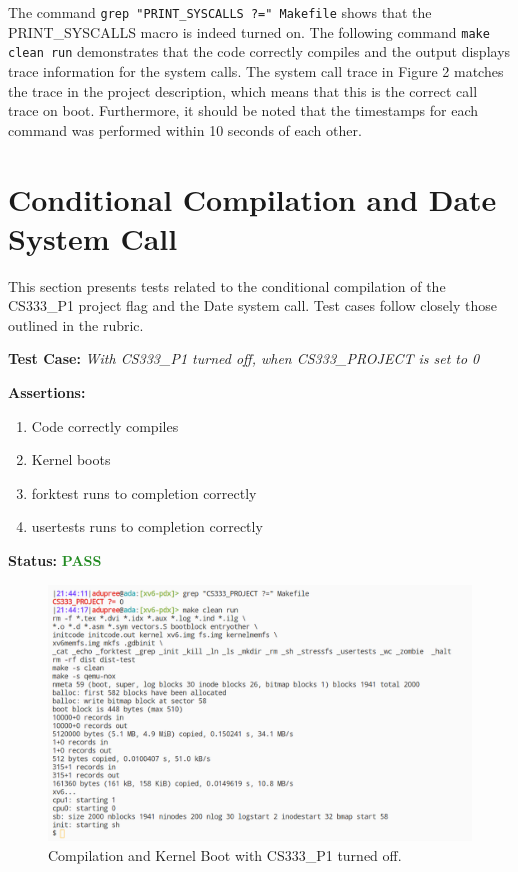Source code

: \documentclass[11pt,letterpaper]{report}
\newcommand{\code}[1]{\colorbox{codegray}{\texttt{#1}}}
\begin{document}
{  \pagebreak

  The command \code{grep "PRINT\_SYSCALLS ?=" Makefile} shows that the PRINT\_SYSCALLS macro is indeed turned on.
  The following command \code{make clean run} demonstrates that the code correctly compiles and the output displays
  trace information for the system calls. The system call trace in Figure 2 matches the trace in the project description, which means that this is the correct call trace on boot.
  Furthermore, it should be noted that the timestamps for each command was performed within 10 seconds of each other.

  \pagebreak

  \section*{Conditional Compilation and Date System Call}
  This section presents tests related to the conditional compilation of the CS333\_P1 project flag and the Date system call.
  Test cases follow closely those outlined in the rubric. \hfill \break
  
  \noindent\textbf{Test Case:} \emph{With CS333\_P1 turned off, when CS333\_PROJECT is set to 0}
  
  \noindent\textbf{Assertions:}
  \begin{enumerate}[]
  \item Code correctly compiles
  \item Kernel boots
  \item forktest runs to completion correctly
  \item usertests runs to completion correctly
  \end{enumerate}  
  
  \noindent\textbf{Status:} \textcolor{ForestGreen}{\textbf{PASS}}
  
  \begin{figure}[h!]
	\centering
	\includegraphics[width=1\linewidth]{test3.png}
	\caption[PRINT\_SYSCALLS=0]{Compilation and Kernel Boot with CS333\_P1 turned off.}
	\label{fig:P1compileP0-1}
  \end{figure}

}
\end{document}
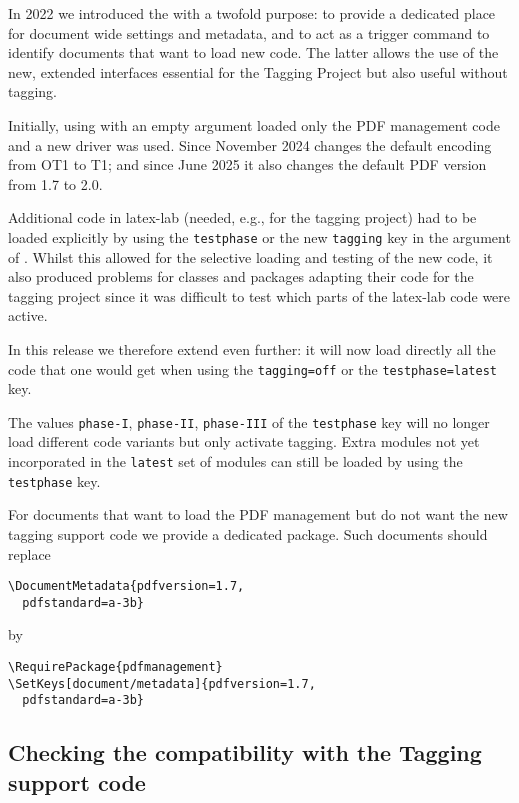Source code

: \documentclass{ltnews}
\begin{document}
In 2022 we introduced the  with a twofold
purpose: to provide a dedicated place for document wide settings and
metadata, and to act as a trigger command to identify documents that
want to load new code.  The latter allows the use of the new, extended
interfaces essential for the Tagging Project but also useful
without tagging.

Initially, using  with an empty argument loaded
only the PDF management code and a new  driver was used.
Since November 2024  changes the default encoding
from OT1 to T1; and since June 2025 it also changes the default PDF
version from 1.7 to 2.0.

Additional code in latex-lab (needed, e.g., for the tagging project)
had to be loaded explicitly by using the \texttt{testphase} or the new
\texttt{tagging} key in the argument of . Whilst
this allowed for the selective loading and testing of the new code, it
also produced problems for classes and packages adapting their code
for the tagging project since it was difficult to test which parts of
the latex-lab code were active.

In this release we therefore extend  even
further: it will now load directly all the code that one would get when
using the \texttt{tagging=off} or the \texttt{testphase=latest} key.

The values \texttt{phase-I}, \texttt{phase-II}, \texttt{phase-III} of
the \texttt{testphase} key will no longer load different code variants
but only activate tagging. Extra modules not yet incorporated in the
\texttt{latest} set of modules can still be loaded by using the
\texttt{testphase} key.

For documents that want to load the PDF management but do not want the
new tagging support code we provide a dedicated package. Such
documents should replace
\begin{verbatim}
\DocumentMetadata{pdfversion=1.7,
  pdfstandard=a-3b}
\end{verbatim}
by
\begin{verbatim}
\RequirePackage{pdfmanagement}
\SetKeys[document/metadata]{pdfversion=1.7,
  pdfstandard=a-3b}
\end{verbatim}

\subsection{Checking the compatibility with the Tagging support code}
\end{document}
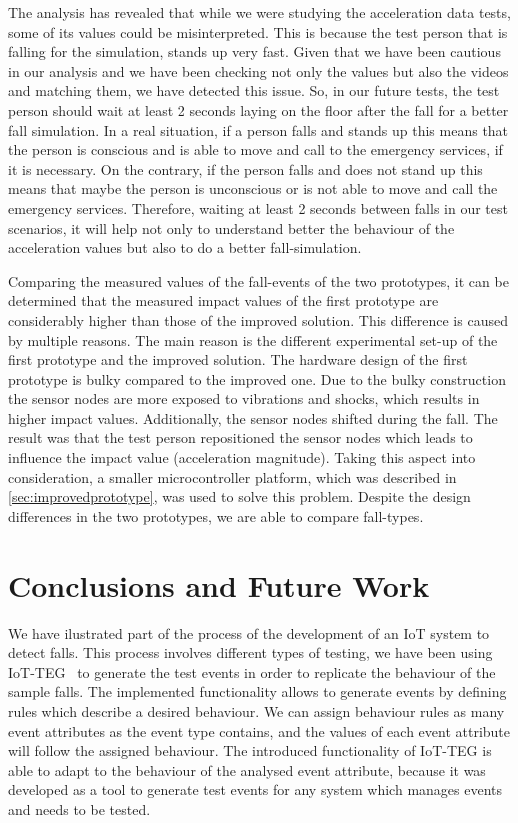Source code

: \documentclass[journal]{IEEEtran}
\begin{document}
The analysis has revealed that while we were studying the acceleration data tests, some of its values could be misinterpreted.
This is because the test person that is falling for the simulation, stands up very fast. Given that we have been cautious
in our analysis and we have been checking not only the values but also the videos and matching them, we have detected
this issue. So, in our future tests, the test person should wait at least 2 seconds laying on the floor 
after the fall for a better fall simulation. In a real situation, if a
person falls and stands up this means that the person
is conscious and is able to move and call to the emergency services, if it is necessary. On the contrary, if the person
falls and does not stand up this means that maybe the person is unconscious or is not able to move and call the emergency
services. Therefore, waiting at least 2 seconds between falls in our test scenarios, it will help not only to understand 
better the behaviour of the acceleration values but also to do a better fall-simulation.

Comparing the measured values of the fall-events of the two 
prototypes, it can be determined that the measured impact values of the first prototype are considerably higher than 
those of the improved solution. This difference is caused by multiple reasons. The main reason is the different 
experimental set-up of the first prototype and the improved solution. The hardware design of the first prototype is 
bulky compared to the improved one. Due to the bulky construction the sensor nodes are more exposed to vibrations and 
shocks, which results in higher impact values. Additionally, the sensor nodes shifted during the fall. The result was 
that the test person repositioned the sensor nodes which leads to influence the impact value (acceleration magnitude). 
Taking this aspect into consideration, a smaller microcontroller
platform, which was described in \ref{sec:improvedprototype}, was used
to solve this problem. Despite the design differences in the two
prototypes,  
we are able to compare fall-types.

\section{Conclusions and Future Work}
\label{sec:conclusions}

We have ilustrated part of the process of the development of an IoT system to detect falls. This process
involves different types of testing, we have been using IoT-TEG~\cite{TesisGutierrez2017,Gutierrez2017}
to generate the test events in order to replicate the behaviour of the sample falls. The implemented functionality 
allows to generate events by defining rules which describe a desired behaviour. We can assign behaviour rules as many 
event attributes as the event type contains, and the values of each event attribute will follow the assigned behaviour.
The introduced functionality of IoT-TEG is able to adapt to the behaviour of the analysed event attribute, because
it was developed as a tool to generate test events for any system
which manages events and needs to be tested.
\end{document}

——

* AIM OF THE EXERCISE *
Reproduce the entries above exactly, but only the lines between the line holding "is conscious and" and the line holding "Comparing the measured", inclusive.

* PROBLEM SOLUTION *
is conscious and is able to move and call to the emergency services, if it is necessary. On the contrary, if the person
falls and does not stand up this means that maybe the person is unconscious or is not able to move and call the emergency
services. Therefore, waiting at least 2 seconds between falls in our test scenarios, it will help not only to understand 
better the behaviour of the acceleration values but also to do a better fall-simulation.

Comparing the measured values of the fall-events of the two 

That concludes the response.